Расположенная на юго-восточной окраине Петербурга Невская застава была огромная – самая, наверно, большая в дореволюционной России – промзона, больше чем на десять километров растянувшаяся вдоль Невы, особенно с той стороны, по которой идет Шлиссельбургский тракт – нынешний проспект Обуховской Обороны.

Невская застава была настоящей твердыней русского капитализма; ее называли «русским Манчестером» или «русским Сент-Антуанским предместьем». Там было около пяти десятков заводов и фабрик – военных, чугунолитейных, ткацких, бумагопрядильных, стеариновых, химических, пивных, писчебумажных; из них десяток настоящих монстров – таких как Обуховский или Семянниковский. Возможно, сейчас она в меньшей степени «на слуху» в качестве очага революционного движения Петербурга, чем Выборгский район, – потому, наверно, что в последнее десятилетие перед революцией дух бунта почему-то там подвыдохся; однако в 1890-е то было самое перспективное в России место, с самыми сознательными и взрывоопасными пролетариями, и неудивительно, что Ульянова, для которого каждая фабричная труба была тем же, что бобовый стебель для сказочного Джека, тянуло сюда магнитом.
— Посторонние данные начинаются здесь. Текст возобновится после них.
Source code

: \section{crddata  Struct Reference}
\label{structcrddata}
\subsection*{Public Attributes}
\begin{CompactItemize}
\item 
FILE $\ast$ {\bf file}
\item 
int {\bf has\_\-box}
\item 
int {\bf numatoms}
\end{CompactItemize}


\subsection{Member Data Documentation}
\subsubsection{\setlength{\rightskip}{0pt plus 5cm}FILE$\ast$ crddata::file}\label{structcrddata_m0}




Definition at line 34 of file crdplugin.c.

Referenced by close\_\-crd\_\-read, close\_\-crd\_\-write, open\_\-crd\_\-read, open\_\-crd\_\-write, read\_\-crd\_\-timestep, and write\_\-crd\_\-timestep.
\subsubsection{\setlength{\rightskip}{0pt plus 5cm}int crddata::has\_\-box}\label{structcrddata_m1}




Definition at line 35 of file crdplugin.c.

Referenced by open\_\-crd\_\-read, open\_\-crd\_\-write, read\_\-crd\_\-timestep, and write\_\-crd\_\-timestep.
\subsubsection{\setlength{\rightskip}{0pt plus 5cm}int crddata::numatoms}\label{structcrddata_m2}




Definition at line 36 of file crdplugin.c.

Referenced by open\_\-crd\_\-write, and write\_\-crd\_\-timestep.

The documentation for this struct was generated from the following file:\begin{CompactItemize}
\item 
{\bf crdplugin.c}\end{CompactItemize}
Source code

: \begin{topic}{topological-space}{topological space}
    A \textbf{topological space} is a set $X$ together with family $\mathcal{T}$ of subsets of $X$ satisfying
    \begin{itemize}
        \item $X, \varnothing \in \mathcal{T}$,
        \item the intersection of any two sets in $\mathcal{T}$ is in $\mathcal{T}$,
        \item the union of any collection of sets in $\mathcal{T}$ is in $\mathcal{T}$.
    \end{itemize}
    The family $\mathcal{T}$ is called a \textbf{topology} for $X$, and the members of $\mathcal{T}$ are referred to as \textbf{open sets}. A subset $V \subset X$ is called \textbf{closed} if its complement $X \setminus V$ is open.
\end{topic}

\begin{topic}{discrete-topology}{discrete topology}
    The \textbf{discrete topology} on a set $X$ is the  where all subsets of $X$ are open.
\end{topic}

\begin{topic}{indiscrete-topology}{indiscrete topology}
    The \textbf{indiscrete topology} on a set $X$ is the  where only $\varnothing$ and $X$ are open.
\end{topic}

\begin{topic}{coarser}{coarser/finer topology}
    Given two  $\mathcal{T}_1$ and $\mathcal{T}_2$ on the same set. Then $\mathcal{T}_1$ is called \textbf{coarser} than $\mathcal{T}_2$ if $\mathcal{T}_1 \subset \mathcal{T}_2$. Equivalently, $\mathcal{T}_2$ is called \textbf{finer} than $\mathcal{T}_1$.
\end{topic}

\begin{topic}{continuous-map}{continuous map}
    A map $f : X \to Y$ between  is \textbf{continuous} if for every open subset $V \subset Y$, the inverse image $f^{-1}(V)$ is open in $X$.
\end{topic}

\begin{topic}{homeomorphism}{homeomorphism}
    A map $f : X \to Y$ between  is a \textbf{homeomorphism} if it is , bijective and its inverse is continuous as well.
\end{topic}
Это был одновременно книжно-романтический – но скорректированный практическим опытом общения трезвый, прагматичный интерес; судя по текстам, Ульянов не испытывал по отношению к рабочим религиозного благоговения (класс вряд ли самостоятельно справится с ролью спасителя мира от капиталистического апокалипсиса) и уже тогда, как и после, выступал против абсолютной самостоятельности рабочих организаций: они должны работать совместно с «учеными» социал-демократами, взаимодействовать – но не оставаться самостоятельными политическими единицами.

Чаще всего фабрики в России открывали те, у кого были технологии и машины, – англичане и немцы. Особенно удобно им было работать в Петербурге, где были дешевая рабочая сила и приемлемая бизнес-среда. Отсюда фабрика Торнтона, мануфактура Максвелла, Александро-Невская мануфактура Паля, Невская писчебумажная (Джон Гобберт + Александр Варгунин); да и Семянниковский завод основал в 1857 году человек по фамилии Томпсон.

К началу 1890-х Россия напоминала Китай (переставьте одну цифру) начала 1980-х: изобилие полезных ископаемых, почти неисчерпаемая дешевая рабочая сила – идеальный плацдарм для разворачивания капитализма, особенно любопытный для наблюдателя в силу многочисленных «но», тормозящих эксплуатацию всех этих естественных богатств: закрытая таможенная система, затруднительность иностранных инвестиций, а главное – «невысокое качество русского труда», то есть низкая производительность – которая была для марксистов такой же проблемой, как для самих капиталистов; именно поэтому, когда товарищ с возмущением рассказывал ВИ о диких нравах начальства на одной сапожной фабрике: «За все штраф! Каблук на сторону посадишь – сейчас штраф», – тот смеялся: «Ну, если каблук на сторону посадил, так штраф, пожалуй, и за дело».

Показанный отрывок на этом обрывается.